Exercise prompt >>
Your task is to print all of the entries exactly, though the pictures should not be included.

Records from a data source
Segment Open
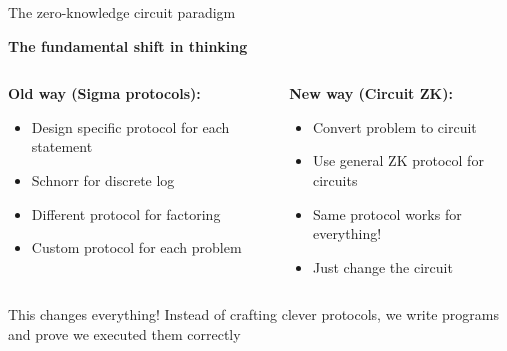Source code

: \documentclass[aspectratio=169, lualatex, handout]{beamer}
\begin{document}
\begin{frame}{The zero-knowledge circuit paradigm}
	\begin{center}
		\textbf{The fundamental shift in thinking}
	\end{center}
	\vspace{0.5em}
	\begin{columns}[c]
		\begin{column}{0.5\textwidth}
			\textbf{Old way (Sigma protocols):}
			\begin{itemize}
				\item Design specific protocol for each statement
				\item Schnorr for discrete log
				\item Different protocol for factoring
				\item Custom protocol for each problem
			\end{itemize}
		\end{column}
		\begin{column}{0.5\textwidth}
			\textbf{New way (Circuit ZK):}
			\begin{itemize}
				\item Convert problem to circuit
				\item Use general ZK protocol for circuits
				\item Same protocol works for everything!
				\item Just change the circuit
			\end{itemize}
		\end{column}
	\end{columns}
	\vspace{0.5em}
	\begin{alertblock}{This changes everything!}
		Instead of crafting clever protocols, we write programs and prove we executed them correctly
	\end{alertblock}
\end{frame}
\end{document}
Segment Closed
Output of the task >>
Source code

: \documentclass[aspectratio=169, lualatex, handout]{beamer}
\begin{document}
\begin{frame}{The zero-knowledge circuit paradigm}
	\begin{center}
		\textbf{The fundamental shift in thinking}
	\end{center}
	\vspace{0.5em}
	\begin{columns}[c]
		\begin{column}{0.5\textwidth}
			\textbf{Old way (Sigma protocols):}
			\begin{itemize}
				\item Design specific protocol for each statement
				\item Schnorr for discrete log
				\item Different protocol for factoring
				\item Custom protocol for each problem
			\end{itemize}
		\end{column}
		\begin{column}{0.5\textwidth}
			\textbf{New way (Circuit ZK):}
			\begin{itemize}
				\item Convert problem to circuit
				\item Use general ZK protocol for circuits
				\item Same protocol works for everything!
				\item Just change the circuit
			\end{itemize}
		\end{column}
	\end{columns}
	\vspace{0.5em}
	\begin{alertblock}{This changes everything!}
		Instead of crafting clever protocols, we write programs and prove we executed them correctly
	\end{alertblock}
\end{frame}
\end{document}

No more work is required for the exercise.